[Saved entries]
──────────────────────────────

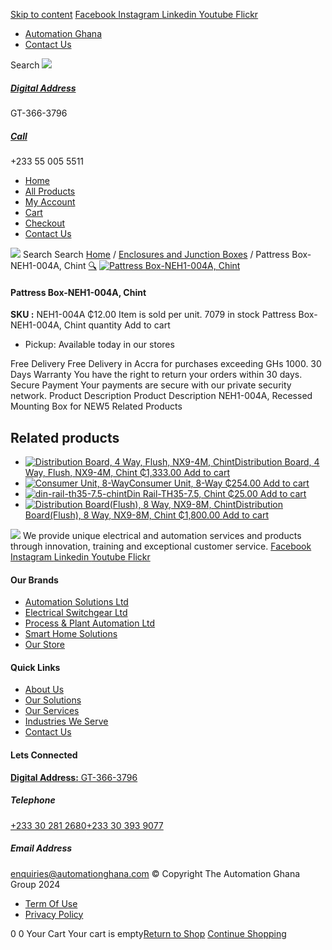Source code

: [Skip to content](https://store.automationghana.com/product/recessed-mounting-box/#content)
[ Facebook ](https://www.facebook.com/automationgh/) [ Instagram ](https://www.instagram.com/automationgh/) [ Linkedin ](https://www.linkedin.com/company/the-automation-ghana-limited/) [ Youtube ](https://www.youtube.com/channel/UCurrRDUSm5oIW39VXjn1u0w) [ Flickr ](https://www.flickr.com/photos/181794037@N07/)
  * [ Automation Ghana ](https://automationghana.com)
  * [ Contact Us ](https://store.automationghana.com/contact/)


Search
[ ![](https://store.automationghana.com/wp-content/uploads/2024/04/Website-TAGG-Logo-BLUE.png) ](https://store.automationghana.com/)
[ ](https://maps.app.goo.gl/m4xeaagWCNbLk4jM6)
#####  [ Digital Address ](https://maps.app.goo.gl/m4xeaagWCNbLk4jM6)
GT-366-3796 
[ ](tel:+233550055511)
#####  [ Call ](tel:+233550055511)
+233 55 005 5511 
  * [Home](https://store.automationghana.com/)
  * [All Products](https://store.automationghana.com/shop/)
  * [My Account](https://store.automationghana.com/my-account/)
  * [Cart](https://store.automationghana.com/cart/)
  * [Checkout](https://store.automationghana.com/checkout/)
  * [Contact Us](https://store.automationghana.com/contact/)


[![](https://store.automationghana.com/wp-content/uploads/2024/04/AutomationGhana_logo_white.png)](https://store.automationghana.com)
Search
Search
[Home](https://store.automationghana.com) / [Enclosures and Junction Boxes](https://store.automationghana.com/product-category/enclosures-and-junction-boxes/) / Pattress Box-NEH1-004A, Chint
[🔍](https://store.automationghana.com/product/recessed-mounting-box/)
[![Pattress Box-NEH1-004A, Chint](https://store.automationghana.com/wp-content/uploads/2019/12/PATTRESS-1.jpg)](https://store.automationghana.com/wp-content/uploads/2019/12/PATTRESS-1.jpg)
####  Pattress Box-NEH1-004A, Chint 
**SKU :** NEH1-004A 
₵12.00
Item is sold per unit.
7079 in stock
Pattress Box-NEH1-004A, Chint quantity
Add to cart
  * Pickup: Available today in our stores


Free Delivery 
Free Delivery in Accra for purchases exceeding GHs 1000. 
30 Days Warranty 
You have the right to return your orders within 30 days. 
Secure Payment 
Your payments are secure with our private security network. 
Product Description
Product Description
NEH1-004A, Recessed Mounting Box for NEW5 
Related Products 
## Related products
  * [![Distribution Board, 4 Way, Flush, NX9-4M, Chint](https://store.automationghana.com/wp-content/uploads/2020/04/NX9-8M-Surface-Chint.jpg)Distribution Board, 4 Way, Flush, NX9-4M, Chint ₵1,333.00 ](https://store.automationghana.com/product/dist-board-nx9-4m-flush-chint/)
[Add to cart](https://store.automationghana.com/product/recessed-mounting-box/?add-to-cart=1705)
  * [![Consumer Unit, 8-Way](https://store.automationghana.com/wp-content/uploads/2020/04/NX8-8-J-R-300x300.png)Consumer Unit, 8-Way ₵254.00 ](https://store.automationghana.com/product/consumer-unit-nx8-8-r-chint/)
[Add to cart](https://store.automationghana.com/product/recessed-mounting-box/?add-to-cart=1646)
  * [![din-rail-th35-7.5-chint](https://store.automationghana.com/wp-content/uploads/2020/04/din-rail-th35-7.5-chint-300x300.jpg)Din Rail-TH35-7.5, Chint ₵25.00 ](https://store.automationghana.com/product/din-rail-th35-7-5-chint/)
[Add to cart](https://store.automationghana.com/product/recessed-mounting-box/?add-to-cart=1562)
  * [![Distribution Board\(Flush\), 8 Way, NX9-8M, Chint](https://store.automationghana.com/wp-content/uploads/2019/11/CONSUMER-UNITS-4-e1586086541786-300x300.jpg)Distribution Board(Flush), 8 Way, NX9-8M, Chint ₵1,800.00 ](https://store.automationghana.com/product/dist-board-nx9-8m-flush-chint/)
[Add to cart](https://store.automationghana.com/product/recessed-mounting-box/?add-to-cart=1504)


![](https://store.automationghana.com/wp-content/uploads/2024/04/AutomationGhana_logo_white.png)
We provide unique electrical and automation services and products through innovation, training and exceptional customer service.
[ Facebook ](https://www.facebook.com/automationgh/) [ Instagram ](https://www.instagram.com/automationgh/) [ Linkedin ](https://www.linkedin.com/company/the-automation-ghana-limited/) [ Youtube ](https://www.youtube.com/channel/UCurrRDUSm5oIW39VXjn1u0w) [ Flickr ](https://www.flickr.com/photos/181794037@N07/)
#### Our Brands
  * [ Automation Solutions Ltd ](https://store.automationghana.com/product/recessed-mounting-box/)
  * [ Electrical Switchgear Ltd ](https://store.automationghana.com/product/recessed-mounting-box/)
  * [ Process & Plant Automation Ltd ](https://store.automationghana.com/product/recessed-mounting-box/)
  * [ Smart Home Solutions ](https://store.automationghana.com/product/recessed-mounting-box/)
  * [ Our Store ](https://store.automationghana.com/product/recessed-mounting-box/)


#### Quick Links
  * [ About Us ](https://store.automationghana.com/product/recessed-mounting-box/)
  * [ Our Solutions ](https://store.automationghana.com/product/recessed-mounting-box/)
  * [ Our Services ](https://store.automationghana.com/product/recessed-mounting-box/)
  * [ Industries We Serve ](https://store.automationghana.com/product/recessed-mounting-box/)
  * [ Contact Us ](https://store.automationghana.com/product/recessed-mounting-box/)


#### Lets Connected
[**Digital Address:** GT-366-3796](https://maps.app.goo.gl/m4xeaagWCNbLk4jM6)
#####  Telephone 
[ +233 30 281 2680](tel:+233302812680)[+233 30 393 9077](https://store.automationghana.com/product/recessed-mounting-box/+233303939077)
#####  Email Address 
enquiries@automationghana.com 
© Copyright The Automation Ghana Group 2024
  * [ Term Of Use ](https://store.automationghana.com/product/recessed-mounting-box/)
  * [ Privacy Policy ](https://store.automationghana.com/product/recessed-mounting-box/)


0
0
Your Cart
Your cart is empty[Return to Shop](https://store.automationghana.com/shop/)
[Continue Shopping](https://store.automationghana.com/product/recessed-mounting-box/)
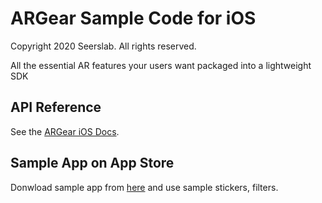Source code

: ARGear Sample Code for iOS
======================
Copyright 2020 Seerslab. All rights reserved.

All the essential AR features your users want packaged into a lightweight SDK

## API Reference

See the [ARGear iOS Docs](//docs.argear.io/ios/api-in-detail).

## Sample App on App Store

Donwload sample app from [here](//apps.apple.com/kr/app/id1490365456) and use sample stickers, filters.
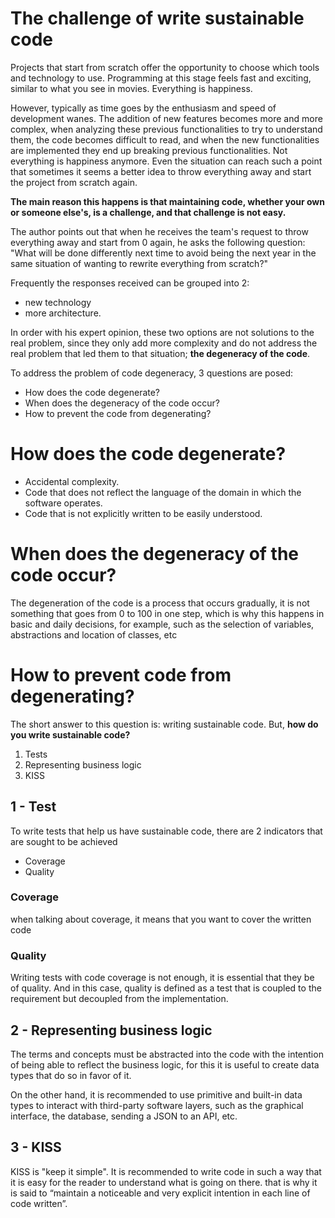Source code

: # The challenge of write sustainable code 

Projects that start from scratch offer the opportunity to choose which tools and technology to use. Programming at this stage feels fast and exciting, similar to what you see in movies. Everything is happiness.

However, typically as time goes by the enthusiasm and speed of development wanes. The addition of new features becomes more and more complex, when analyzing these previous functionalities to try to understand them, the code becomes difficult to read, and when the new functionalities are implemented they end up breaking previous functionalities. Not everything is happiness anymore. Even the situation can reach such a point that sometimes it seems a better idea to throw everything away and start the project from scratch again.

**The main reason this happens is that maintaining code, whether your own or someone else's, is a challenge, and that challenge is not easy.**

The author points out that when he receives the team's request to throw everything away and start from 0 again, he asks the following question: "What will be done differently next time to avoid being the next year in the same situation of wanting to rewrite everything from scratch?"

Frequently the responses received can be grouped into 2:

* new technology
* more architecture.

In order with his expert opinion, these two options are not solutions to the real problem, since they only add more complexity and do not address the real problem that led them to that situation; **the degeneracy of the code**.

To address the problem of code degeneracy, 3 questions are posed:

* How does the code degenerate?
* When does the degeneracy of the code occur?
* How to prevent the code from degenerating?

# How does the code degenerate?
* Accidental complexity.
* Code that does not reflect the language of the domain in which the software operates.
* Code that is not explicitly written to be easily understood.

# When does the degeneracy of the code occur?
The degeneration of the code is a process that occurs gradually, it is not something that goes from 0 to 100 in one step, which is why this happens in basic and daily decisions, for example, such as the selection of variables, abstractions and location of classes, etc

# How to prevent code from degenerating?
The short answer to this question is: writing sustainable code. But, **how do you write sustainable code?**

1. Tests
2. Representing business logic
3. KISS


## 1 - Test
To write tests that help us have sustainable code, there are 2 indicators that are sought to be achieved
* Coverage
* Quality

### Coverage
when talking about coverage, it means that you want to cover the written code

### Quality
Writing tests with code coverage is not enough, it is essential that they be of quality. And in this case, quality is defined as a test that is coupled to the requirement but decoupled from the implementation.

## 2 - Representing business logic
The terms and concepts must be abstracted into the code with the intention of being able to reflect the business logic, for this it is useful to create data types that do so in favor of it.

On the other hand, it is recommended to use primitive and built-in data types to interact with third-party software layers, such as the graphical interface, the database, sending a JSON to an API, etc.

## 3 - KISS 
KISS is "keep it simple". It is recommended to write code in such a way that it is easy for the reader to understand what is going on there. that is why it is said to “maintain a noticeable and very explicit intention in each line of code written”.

──────────────────────────────

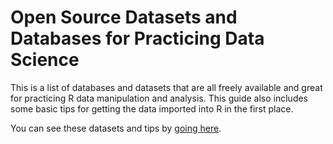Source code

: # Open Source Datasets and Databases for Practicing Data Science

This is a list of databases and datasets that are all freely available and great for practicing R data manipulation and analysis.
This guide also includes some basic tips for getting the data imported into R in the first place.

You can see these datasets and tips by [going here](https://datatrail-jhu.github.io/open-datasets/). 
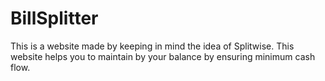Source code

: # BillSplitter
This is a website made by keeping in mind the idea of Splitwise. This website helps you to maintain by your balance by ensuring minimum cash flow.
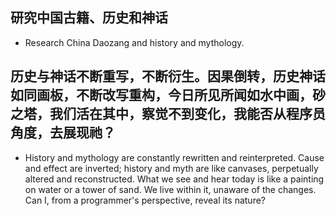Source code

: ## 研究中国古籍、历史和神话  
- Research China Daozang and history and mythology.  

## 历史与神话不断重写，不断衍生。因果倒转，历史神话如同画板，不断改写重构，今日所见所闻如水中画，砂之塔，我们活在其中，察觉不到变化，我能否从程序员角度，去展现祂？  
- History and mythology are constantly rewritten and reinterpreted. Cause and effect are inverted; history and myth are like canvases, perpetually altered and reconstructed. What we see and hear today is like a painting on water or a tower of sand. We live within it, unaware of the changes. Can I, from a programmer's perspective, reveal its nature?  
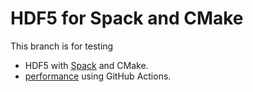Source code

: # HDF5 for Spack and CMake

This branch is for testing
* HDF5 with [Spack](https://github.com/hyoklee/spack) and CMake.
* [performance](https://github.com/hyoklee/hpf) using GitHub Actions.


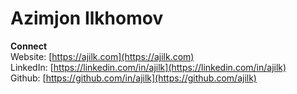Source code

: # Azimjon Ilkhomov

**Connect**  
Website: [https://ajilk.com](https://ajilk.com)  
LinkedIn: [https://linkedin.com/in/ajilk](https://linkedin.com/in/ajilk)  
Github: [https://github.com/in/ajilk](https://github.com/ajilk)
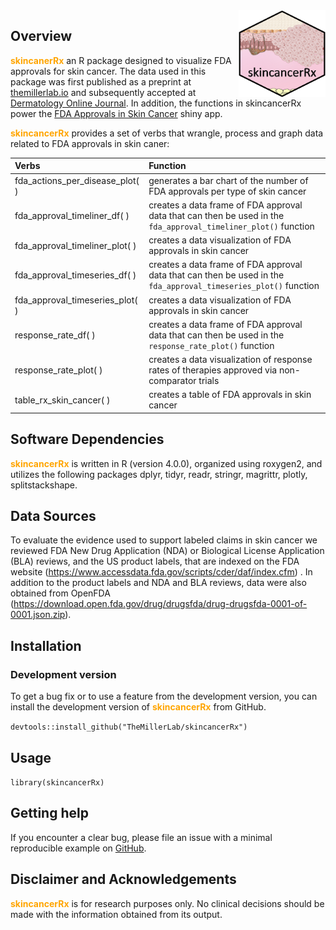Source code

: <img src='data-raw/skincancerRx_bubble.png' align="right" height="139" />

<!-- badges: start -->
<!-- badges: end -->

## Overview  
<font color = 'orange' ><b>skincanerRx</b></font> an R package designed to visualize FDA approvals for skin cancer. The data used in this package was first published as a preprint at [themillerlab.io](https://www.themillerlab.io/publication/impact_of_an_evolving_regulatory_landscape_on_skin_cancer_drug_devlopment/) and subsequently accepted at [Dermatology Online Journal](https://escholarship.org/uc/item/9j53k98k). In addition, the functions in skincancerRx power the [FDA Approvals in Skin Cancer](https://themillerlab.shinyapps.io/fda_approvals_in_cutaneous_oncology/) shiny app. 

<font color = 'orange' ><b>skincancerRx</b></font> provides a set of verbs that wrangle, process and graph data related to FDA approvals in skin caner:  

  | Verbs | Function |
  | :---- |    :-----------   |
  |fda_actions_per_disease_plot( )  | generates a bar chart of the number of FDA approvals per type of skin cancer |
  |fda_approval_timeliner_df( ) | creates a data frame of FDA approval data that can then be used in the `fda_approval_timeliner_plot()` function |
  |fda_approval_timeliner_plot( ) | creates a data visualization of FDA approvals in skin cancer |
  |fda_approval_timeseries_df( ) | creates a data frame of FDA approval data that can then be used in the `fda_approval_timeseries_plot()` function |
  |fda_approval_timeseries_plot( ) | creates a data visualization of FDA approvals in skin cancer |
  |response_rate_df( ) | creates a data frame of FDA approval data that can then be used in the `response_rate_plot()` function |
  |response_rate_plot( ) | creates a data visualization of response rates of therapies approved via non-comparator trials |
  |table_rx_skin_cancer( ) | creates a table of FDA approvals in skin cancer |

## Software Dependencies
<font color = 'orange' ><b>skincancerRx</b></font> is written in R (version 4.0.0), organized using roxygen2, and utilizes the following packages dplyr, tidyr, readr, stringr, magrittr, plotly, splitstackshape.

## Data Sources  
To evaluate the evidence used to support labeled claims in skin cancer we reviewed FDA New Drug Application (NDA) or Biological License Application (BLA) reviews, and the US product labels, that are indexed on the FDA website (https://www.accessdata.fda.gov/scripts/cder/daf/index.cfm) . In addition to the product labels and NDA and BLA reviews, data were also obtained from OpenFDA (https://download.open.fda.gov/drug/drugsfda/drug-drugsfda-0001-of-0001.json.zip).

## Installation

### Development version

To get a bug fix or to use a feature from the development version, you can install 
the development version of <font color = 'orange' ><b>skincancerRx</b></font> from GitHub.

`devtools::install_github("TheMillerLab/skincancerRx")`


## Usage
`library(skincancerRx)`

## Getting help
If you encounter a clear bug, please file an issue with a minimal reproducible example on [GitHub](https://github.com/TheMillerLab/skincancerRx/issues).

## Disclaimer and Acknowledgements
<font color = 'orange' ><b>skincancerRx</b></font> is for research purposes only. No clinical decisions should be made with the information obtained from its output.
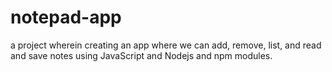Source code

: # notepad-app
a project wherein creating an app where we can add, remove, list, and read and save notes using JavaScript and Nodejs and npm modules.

──────────────────────────────

▶ **ACTION ITEM**
Scan the entries above for the string "being" and copy each line that contains it.

▶ **ANSWER BOX**
The author points out that when he receives the team's request to throw everything away and start from 0 again, he asks the following question: "What will be done differently next time to avoid being the next year in the same situation of wanting to rewrite everything from scratch?"
The terms and concepts must be abstracted into the code with the intention of being able to reflect the business logic, for this it is useful to create data types that do so in favor of it.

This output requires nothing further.